YOUR ASSIGNMENT: The response should be an exact copy of the records, with the pictures removed.

(Rendered images with source text)
BEGIN

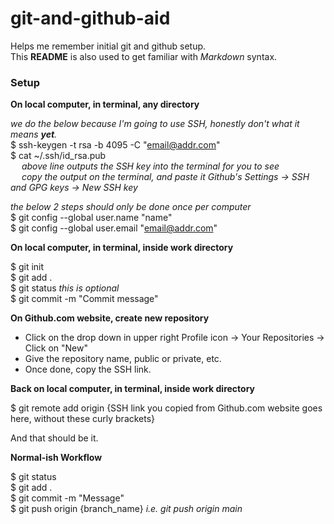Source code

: # git-and-github-aid
Helps me remember initial git and github setup.  
This **README** is also used to get familiar with *Markdown* syntax.

### Setup


**On local computer, in terminal, any directory**  

*we do the below because I'm going to use SSH, honestly don't what it means **yet**.*  
$ ssh-keygen -t rsa -b 4095 -C "email@addr.com"  
$ cat ~/.ssh/id_rsa.pub  
&emsp; *above line outputs the SSH key into the terminal for you to see*  
&emsp; *copy the output on the terminal, and paste it Github's Settings -> SSH and GPG keys -> New SSH key*  

*the below 2 steps should only be done once per computer*  
$ git config --global user.name "name"  
$ git config --global user.email "email@addr.com"

**On local computer, in terminal, inside work directory**  

$ git init  
$ git add .  
$ git status *this is optional*  
$ git commit -m "Commit message"  

**On Github.com website, create new repository** 

- Click on the drop down in upper right Profile icon -> Your Repositories -> Click on "New"  
- Give the repository name, public or private, etc.  
- Once done, copy the SSH link.

**Back on local computer, in terminal, inside work directory**

$ git remote add origin {SSH link you copied from Github.com website goes here, without these curly brackets}  

And that should be it.

**Normal-ish Workflow**  

$ git status  
$ git add .  
$ git commit -m "Message"  
$ git push origin {branch_name} *i.e. git push origin main*
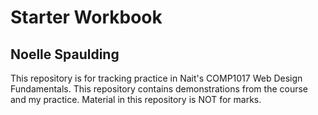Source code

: # Starter Workbook

## Noelle Spaulding

This repository is for tracking practice in Nait's COMP1017 Web Design Fundamentals. This repository contains demonstrations from the course and my practice. Material in this repository is NOT for marks.

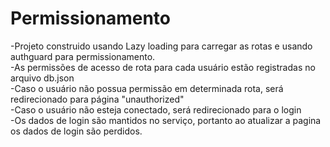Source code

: # Permissionamento

-Projeto construido usando Lazy loading para carregar as rotas e usando authguard para permissionamento.  
-As permissões de acesso de rota para cada usuário estão registradas no arquivo db.json  
-Caso o usuário não possua permissão em determinada rota, será redirecionado para página "unauthorized"  
-Caso o usuário não esteja conectado, será redirecionado para o login  
-Os dados de login são mantidos no serviço, portanto ao atualizar a pagina os dados de login são perdidos.  
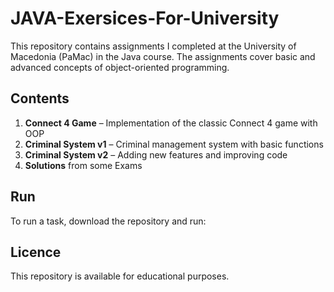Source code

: # JAVA-Exersices-For-University 
This repository contains assignments I completed at the University of Macedonia (PaMac) in the Java course. The assignments cover basic and advanced concepts of object-oriented programming.


## Contents
1. **Connect 4 Game** – Implementation of the classic Connect 4 game with OOP
2. **Criminal System v1** – Criminal management system with basic functions
3. **Criminal System v2** – Adding new features and improving code
4. **Solutions** from some Exams

   
## Run
To run a task, download the repository and run:

## Licence
This repository is available for educational purposes.

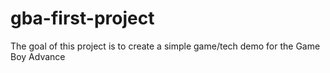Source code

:# gba-first-project
The goal of this project is to create a simple game/tech demo for the Game Boy Advance
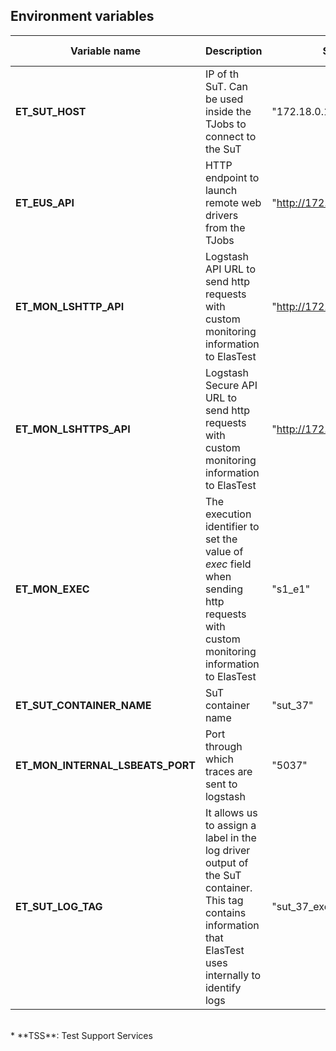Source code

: <div class="range range-xs-left">
<div class="cell-xs-10 cell-lg-6 text-md-left inset-md-right-80 cell-lg-push-1 offset-top-50 offset-lg-top-0">
<h2 id="content" class="h1">Environment variables</h2>
<div class="offset-top-30 offset-md-top-50">
</div>
</div>
</div>

| Variable name | Description | Sample value | Available when | Accesible from |
| --- | --- | --- | --- | --- |
| **ET_SUT_HOST** | IP of th SuT. Can be used inside the TJobs to connect to the SuT | "172.18.0.16" | There's a SuT configured for the TJob | TJob |
| **ET_EUS_API** | HTTP endpoint to launch remote web drivers from the TJobs | "http://172.18.0.14:8040/eus/v1/" | Web Browser Service is enabled for the TJob | TJob |
| **ET_MON_LSHTTP_API** | Logstash API URL to send http requests with custom monitoring information to ElasTest | "http://172.18.0.12:80/logstash/" | Always available | TJob, SuT, TSS |
| **ET_MON_LSHTTPS_API** | Logstash Secure API URL to send http requests with custom monitoring information to ElasTest | "http://172.18.0.12:443/logstash/" | Always available | TJob, SuT, TSS |
| **ET_MON_EXEC** | The execution identifier to set the value of _exec_ field when sending http requests with custom monitoring information to ElasTest| "s1_e1" | Always available | TJob, SuT, TSS |
| **ET_SUT_CONTAINER_NAME** | SuT container name | "sut_37" | Always available | TJob, SuT, TSS |
| **ET_MON_INTERNAL_LSBEATS_PORT**  |  Port through which traces are sent to logstash | "5037" | Always available | TJob, SuT, TSS |
| **ET_SUT_LOG_TAG** | It allows us to assign a label in the log driver output of the SuT container. This tag contains information that ElasTest uses internally to identify logs | "sut_37_exec" | Is an external TJob | TJob |

<br>
* **TSS**: Test Support Services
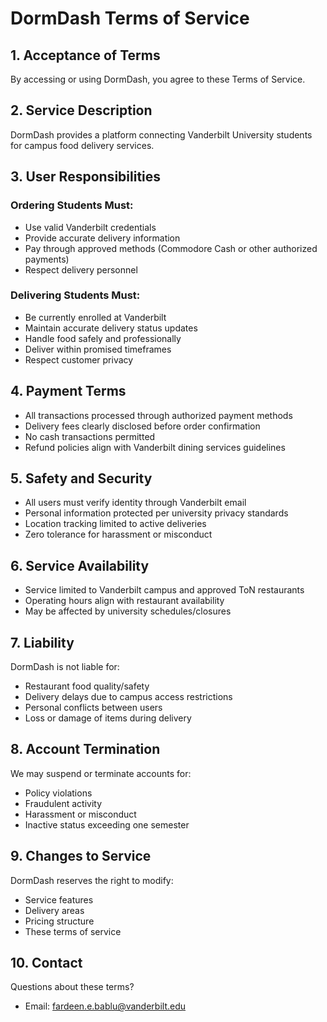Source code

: # DormDash Terms of Service

## 1. Acceptance of Terms

By accessing or using DormDash, you agree to these Terms of Service.

## 2. Service Description

DormDash provides a platform connecting Vanderbilt University students for campus food delivery services.

## 3. User Responsibilities

### Ordering Students Must:

- Use valid Vanderbilt credentials
- Provide accurate delivery information
- Pay through approved methods (Commodore Cash or other authorized payments)
- Respect delivery personnel

### Delivering Students Must:

- Be currently enrolled at Vanderbilt
- Maintain accurate delivery status updates
- Handle food safely and professionally
- Deliver within promised timeframes
- Respect customer privacy

## 4. Payment Terms

- All transactions processed through authorized payment methods
- Delivery fees clearly disclosed before order confirmation
- No cash transactions permitted
- Refund policies align with Vanderbilt dining services guidelines

## 5. Safety and Security

- All users must verify identity through Vanderbilt email
- Personal information protected per university privacy standards
- Location tracking limited to active deliveries
- Zero tolerance for harassment or misconduct

## 6. Service Availability

- Service limited to Vanderbilt campus and approved ToN restaurants
- Operating hours align with restaurant availability
- May be affected by university schedules/closures

## 7. Liability

DormDash is not liable for:

- Restaurant food quality/safety
- Delivery delays due to campus access restrictions
- Personal conflicts between users
- Loss or damage of items during delivery

## 8. Account Termination

We may suspend or terminate accounts for:

- Policy violations
- Fraudulent activity
- Harassment or misconduct
- Inactive status exceeding one semester

## 9. Changes to Service

DormDash reserves the right to modify:

- Service features
- Delivery areas
- Pricing structure
- These terms of service

## 10. Contact

Questions about these terms?

- Email: fardeen.e.bablu@vanderbilt.edu
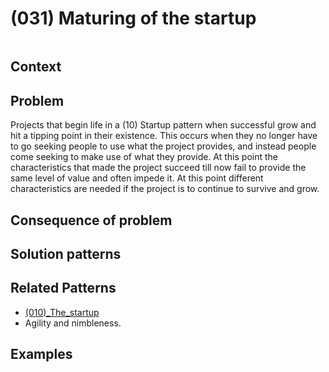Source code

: # (031) Maturing of the startup

<image>

## Context


## Problem

Projects that begin life in a (10) Startup pattern when successful grow and hit a tipping point in their existence.  This occurs when they no longer have to go seeking people to use what the project provides, and instead people come seeking to make use of what they provide.  At this point the characteristics that made the project succeed till now fail to provide the same level of value and often impede it.  At this point different characteristics are needed if the project is to continue to survive and grow.

## Consequence of problem


## Solution patterns


## Related Patterns

* [(010)_The_startup](patterns/(010)_The_startup/(010)_The_startup.md)
* Agility and nimbleness.

## Examples


<links to examples>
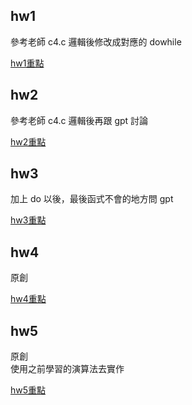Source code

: ## hw1
參考老師 c4.c 邏輯後修改成對應的 dowhile  

[hw1重點](./hw1/README.md)

## hw2
參考老師 c4.c 邏輯後再跟 gpt 討論  

[hw2重點](./hw2/README.md)

## hw3
加上 do 以後，最後函式不會的地方問 gpt  

[hw3重點](./hw3/README.md)

## hw4
原創  

[hw4重點](./hw4/README.md)

## hw5
原創  
使用之前學習的演算法去實作

[hw5重點](./hw5/README.md)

END

REPLY TO THE TASK:
Source code

: # git-and-github-aid
Helps me remember initial git and github setup.  
This **README** is also used to get familiar with *Markdown* syntax.

### Setup


**On local computer, in terminal, any directory**  

*we do the below because I'm going to use SSH, honestly don't what it means **yet**.*  
$ ssh-keygen -t rsa -b 4095 -C "email@addr.com"  
$ cat ~/.ssh/id_rsa.pub  
&emsp; *above line outputs the SSH key into the terminal for you to see*  
&emsp; *copy the output on the terminal, and paste it Github's Settings -> SSH and GPG keys -> New SSH key*  

*the below 2 steps should only be done once per computer*  
$ git config --global user.name "name"  
$ git config --global user.email "email@addr.com"

**On local computer, in terminal, inside work directory**  

$ git init  
$ git add .  
$ git status *this is optional*  
$ git commit -m "Commit message"  

**On Github.com website, create new repository** 

- Click on the drop down in upper right Profile icon -> Your Repositories -> Click on "New"  
- Give the repository name, public or private, etc.  
- Once done, copy the SSH link.

**Back on local computer, in terminal, inside work directory**

$ git remote add origin {SSH link you copied from Github.com website goes here, without these curly brackets}  

And that should be it.

**Normal-ish Workflow**  

$ git status  
$ git add .  
$ git commit -m "Message"  
$ git push origin {branch_name} *i.e. git push origin main*
Source code

: # Starter Workbook

## Noelle Spaulding

This repository is for tracking practice in Nait's COMP1017 Web Design Fundamentals. This repository contains demonstrations from the course and my practice. Material in this repository is NOT for marks.

Source code

: # Permissionamento

-Projeto construido usando Lazy loading para carregar as rotas e usando authguard para permissionamento.  
-As permissões de acesso de rota para cada usuário estão registradas no arquivo db.json  
-Caso o usuário não possua permissão em determinada rota, será redirecionado para página "unauthorized"  
-Caso o usuário não esteja conectado, será redirecionado para o login  
-Os dados de login são mantidos no serviço, portanto ao atualizar a pagina os dados de login são perdidos.  
Source code

: # JAVA-Exersices-For-University 
This repository contains assignments I completed at the University of Macedonia (PaMac) in the Java course. The assignments cover basic and advanced concepts of object-oriented programming.


## Contents
1. **Connect 4 Game** – Implementation of the classic Connect 4 game with OOP
2. **Criminal System v1** – Criminal management system with basic functions
3. **Criminal System v2** – Adding new features and improving code
4. **Solutions** from some Exams

   
## Run
To run a task, download the repository and run:

## Licence
This repository is available for educational purposes.

Source code

:# gba-first-project
The goal of this project is to create a simple game/tech demo for the Game Boy Advance
Source code

: <div class="range range-xs-left">
<div class="cell-xs-10 cell-lg-6 text-md-left inset-md-right-80 cell-lg-push-1 offset-top-50 offset-lg-top-0">
<h2 id="content" class="h1">Environment variables</h2>
<div class="offset-top-30 offset-md-top-50">
</div>
</div>
</div>

| Variable name | Description | Sample value | Available when | Accesible from |
| --- | --- | --- | --- | --- |
| **ET_SUT_HOST** | IP of th SuT. Can be used inside the TJobs to connect to the SuT | "172.18.0.16" | There's a SuT configured for the TJob | TJob |
| **ET_EUS_API** | HTTP endpoint to launch remote web drivers from the TJobs | "http://172.18.0.14:8040/eus/v1/" | Web Browser Service is enabled for the TJob | TJob |
| **ET_MON_LSHTTP_API** | Logstash API URL to send http requests with custom monitoring information to ElasTest | "http://172.18.0.12:80/logstash/" | Always available | TJob, SuT, TSS |
| **ET_MON_LSHTTPS_API** | Logstash Secure API URL to send http requests with custom monitoring information to ElasTest | "http://172.18.0.12:443/logstash/" | Always available | TJob, SuT, TSS |
| **ET_MON_EXEC** | The execution identifier to set the value of _exec_ field when sending http requests with custom monitoring information to ElasTest| "s1_e1" | Always available | TJob, SuT, TSS |
| **ET_SUT_CONTAINER_NAME** | SuT container name | "sut_37" | Always available | TJob, SuT, TSS |
| **ET_MON_INTERNAL_LSBEATS_PORT**  |  Port through which traces are sent to logstash | "5037" | Always available | TJob, SuT, TSS |
| **ET_SUT_LOG_TAG** | It allows us to assign a label in the log driver output of the SuT container. This tag contains information that ElasTest uses internally to identify logs | "sut_37_exec" | Is an external TJob | TJob |

<br>
* **TSS**: Test Support Services
Source code

: # DormDash Terms of Service

## 1. Acceptance of Terms

By accessing or using DormDash, you agree to these Terms of Service.

## 2. Service Description

DormDash provides a platform connecting Vanderbilt University students for campus food delivery services.

## 3. User Responsibilities

### Ordering Students Must:

- Use valid Vanderbilt credentials
- Provide accurate delivery information
- Pay through approved methods (Commodore Cash or other authorized payments)
- Respect delivery personnel

### Delivering Students Must:

- Be currently enrolled at Vanderbilt
- Maintain accurate delivery status updates
- Handle food safely and professionally
- Deliver within promised timeframes
- Respect customer privacy

## 4. Payment Terms

- All transactions processed through authorized payment methods
- Delivery fees clearly disclosed before order confirmation
- No cash transactions permitted
- Refund policies align with Vanderbilt dining services guidelines

## 5. Safety and Security

- All users must verify identity through Vanderbilt email
- Personal information protected per university privacy standards
- Location tracking limited to active deliveries
- Zero tolerance for harassment or misconduct

## 6. Service Availability

- Service limited to Vanderbilt campus and approved ToN restaurants
- Operating hours align with restaurant availability
- May be affected by university schedules/closures

## 7. Liability

DormDash is not liable for:

- Restaurant food quality/safety
- Delivery delays due to campus access restrictions
- Personal conflicts between users
- Loss or damage of items during delivery

## 8. Account Termination

We may suspend or terminate accounts for:

- Policy violations
- Fraudulent activity
- Harassment or misconduct
- Inactive status exceeding one semester

## 9. Changes to Service

DormDash reserves the right to modify:

- Service features
- Delivery areas
- Pricing structure
- These terms of service

## 10. Contact

Questions about these terms?

- Email: fardeen.e.bablu@vanderbilt.edu
Source code

: # (031) Maturing of the startup

<image>

## Context


## Problem

Projects that begin life in a (10) Startup pattern when successful grow and hit a tipping point in their existence.  This occurs when they no longer have to go seeking people to use what the project provides, and instead people come seeking to make use of what they provide.  At this point the characteristics that made the project succeed till now fail to provide the same level of value and often impede it.  At this point different characteristics are needed if the project is to continue to survive and grow.

## Consequence of problem


## Solution patterns


## Related Patterns

* [(010)_The_startup](patterns/(010)_The_startup/(010)_The_startup.md)
* Agility and nimbleness.

## Examples


<links to examples>
Source code

: ## hw1
參考老師 c4.c 邏輯後修改成對應的 dowhile  

[hw1重點](./hw1/README.md)

## hw2
參考老師 c4.c 邏輯後再跟 gpt 討論  

[hw2重點](./hw2/README.md)

## hw3
加上 do 以後，最後函式不會的地方問 gpt  

[hw3重點](./hw3/README.md)

## hw4
原創  

[hw4重點](./hw4/README.md)

## hw5
原創  
使用之前學習的演算法去實作

[hw5重點](./hw5/README.md)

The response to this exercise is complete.